**Brief:** Write every line of the material again exactly, with no pictures in the copy.

◆ ◆ ◆

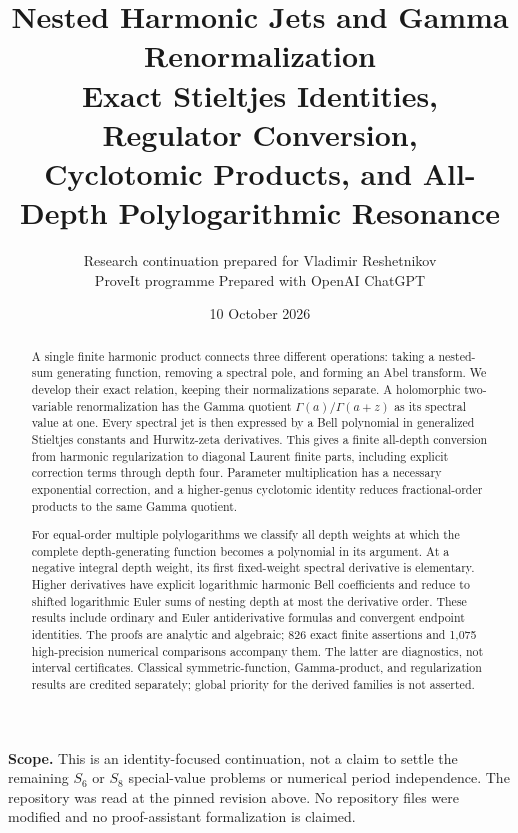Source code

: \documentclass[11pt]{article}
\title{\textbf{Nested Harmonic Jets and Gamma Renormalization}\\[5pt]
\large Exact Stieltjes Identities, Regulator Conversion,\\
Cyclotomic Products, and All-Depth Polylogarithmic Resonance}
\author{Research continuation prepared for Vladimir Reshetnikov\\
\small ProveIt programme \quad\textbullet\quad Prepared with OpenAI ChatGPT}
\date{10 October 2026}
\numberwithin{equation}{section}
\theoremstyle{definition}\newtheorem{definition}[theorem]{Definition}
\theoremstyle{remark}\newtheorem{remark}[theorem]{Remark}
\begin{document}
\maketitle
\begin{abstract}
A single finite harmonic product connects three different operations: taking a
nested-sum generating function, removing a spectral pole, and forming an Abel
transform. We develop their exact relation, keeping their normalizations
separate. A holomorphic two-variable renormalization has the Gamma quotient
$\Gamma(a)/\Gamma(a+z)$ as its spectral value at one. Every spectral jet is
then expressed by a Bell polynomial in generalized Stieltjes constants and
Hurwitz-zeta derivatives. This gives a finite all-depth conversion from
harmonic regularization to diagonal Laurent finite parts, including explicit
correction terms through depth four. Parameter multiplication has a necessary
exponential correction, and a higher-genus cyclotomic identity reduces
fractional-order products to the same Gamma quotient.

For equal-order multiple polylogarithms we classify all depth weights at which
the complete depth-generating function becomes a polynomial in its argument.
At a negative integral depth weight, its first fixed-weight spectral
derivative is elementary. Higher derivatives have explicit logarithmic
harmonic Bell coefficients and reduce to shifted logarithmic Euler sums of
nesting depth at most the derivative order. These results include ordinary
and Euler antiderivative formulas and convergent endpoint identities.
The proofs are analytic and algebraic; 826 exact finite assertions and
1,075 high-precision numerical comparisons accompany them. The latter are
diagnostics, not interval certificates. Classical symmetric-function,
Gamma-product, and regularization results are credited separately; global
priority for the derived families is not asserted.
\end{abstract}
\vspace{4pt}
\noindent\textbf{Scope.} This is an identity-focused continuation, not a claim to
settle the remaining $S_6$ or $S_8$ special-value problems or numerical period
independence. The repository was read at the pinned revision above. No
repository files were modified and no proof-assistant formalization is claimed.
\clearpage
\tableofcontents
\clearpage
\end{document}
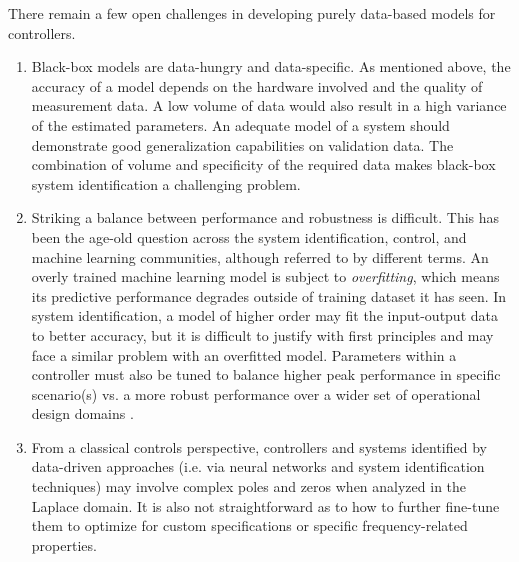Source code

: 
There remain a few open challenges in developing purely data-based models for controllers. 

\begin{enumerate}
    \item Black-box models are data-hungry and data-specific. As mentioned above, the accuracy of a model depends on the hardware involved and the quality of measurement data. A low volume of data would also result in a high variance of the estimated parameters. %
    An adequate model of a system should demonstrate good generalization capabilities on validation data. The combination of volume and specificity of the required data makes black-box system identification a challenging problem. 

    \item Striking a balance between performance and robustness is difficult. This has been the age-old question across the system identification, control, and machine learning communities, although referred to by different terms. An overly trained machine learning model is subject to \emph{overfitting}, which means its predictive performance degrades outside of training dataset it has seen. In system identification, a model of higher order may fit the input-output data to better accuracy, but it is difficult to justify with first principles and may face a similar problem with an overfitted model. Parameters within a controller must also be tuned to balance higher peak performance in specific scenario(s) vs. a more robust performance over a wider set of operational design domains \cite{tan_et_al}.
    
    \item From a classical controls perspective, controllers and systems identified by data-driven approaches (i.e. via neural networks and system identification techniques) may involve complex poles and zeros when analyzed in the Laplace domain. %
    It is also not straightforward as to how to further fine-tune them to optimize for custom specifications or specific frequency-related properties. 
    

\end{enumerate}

◆ ◆ ◆

**Response area:**
Source code

: \documentclass[11pt]{article}
\title{\textbf{Nested Harmonic Jets and Gamma Renormalization}\\[5pt]
\large Exact Stieltjes Identities, Regulator Conversion,\\
Cyclotomic Products, and All-Depth Polylogarithmic Resonance}
\author{Research continuation prepared for Vladimir Reshetnikov\\
\small ProveIt programme \quad\textbullet\quad Prepared with OpenAI ChatGPT}
\date{10 October 2026}
\numberwithin{equation}{section}
\theoremstyle{definition}\newtheorem{definition}[theorem]{Definition}
\theoremstyle{remark}\newtheorem{remark}[theorem]{Remark}
\begin{document}
\maketitle
\begin{abstract}
A single finite harmonic product connects three different operations: taking a
nested-sum generating function, removing a spectral pole, and forming an Abel
transform. We develop their exact relation, keeping their normalizations
separate. A holomorphic two-variable renormalization has the Gamma quotient
$\Gamma(a)/\Gamma(a+z)$ as its spectral value at one. Every spectral jet is
then expressed by a Bell polynomial in generalized Stieltjes constants and
Hurwitz-zeta derivatives. This gives a finite all-depth conversion from
harmonic regularization to diagonal Laurent finite parts, including explicit
correction terms through depth four. Parameter multiplication has a necessary
exponential correction, and a higher-genus cyclotomic identity reduces
fractional-order products to the same Gamma quotient.

For equal-order multiple polylogarithms we classify all depth weights at which
the complete depth-generating function becomes a polynomial in its argument.
At a negative integral depth weight, its first fixed-weight spectral
derivative is elementary. Higher derivatives have explicit logarithmic
harmonic Bell coefficients and reduce to shifted logarithmic Euler sums of
nesting depth at most the derivative order. These results include ordinary
and Euler antiderivative formulas and convergent endpoint identities.
The proofs are analytic and algebraic; 826 exact finite assertions and
1,075 high-precision numerical comparisons accompany them. The latter are
diagnostics, not interval certificates. Classical symmetric-function,
Gamma-product, and regularization results are credited separately; global
priority for the derived families is not asserted.
\end{abstract}
\vspace{4pt}
\noindent\textbf{Scope.} This is an identity-focused continuation, not a claim to
settle the remaining $S_6$ or $S_8$ special-value problems or numerical period
independence. The repository was read at the pinned revision above. No
repository files were modified and no proof-assistant formalization is claimed.
\clearpage
\tableofcontents
\clearpage
\end{document}
Source code

: 
There remain a few open challenges in developing purely data-based models for controllers. 

\begin{enumerate}
    \item Black-box models are data-hungry and data-specific. As mentioned above, the accuracy of a model depends on the hardware involved and the quality of measurement data. A low volume of data would also result in a high variance of the estimated parameters. %
    An adequate model of a system should demonstrate good generalization capabilities on validation data. The combination of volume and specificity of the required data makes black-box system identification a challenging problem. 

    \item Striking a balance between performance and robustness is difficult. This has been the age-old question across the system identification, control, and machine learning communities, although referred to by different terms. An overly trained machine learning model is subject to \emph{overfitting}, which means its predictive performance degrades outside of training dataset it has seen. In system identification, a model of higher order may fit the input-output data to better accuracy, but it is difficult to justify with first principles and may face a similar problem with an overfitted model. Parameters within a controller must also be tuned to balance higher peak performance in specific scenario(s) vs. a more robust performance over a wider set of operational design domains \cite{tan_et_al}.
    
    \item From a classical controls perspective, controllers and systems identified by data-driven approaches (i.e. via neural networks and system identification techniques) may involve complex poles and zeros when analyzed in the Laplace domain. %
    It is also not straightforward as to how to further fine-tune them to optimize for custom specifications or specific frequency-related properties. 
    

\end{enumerate}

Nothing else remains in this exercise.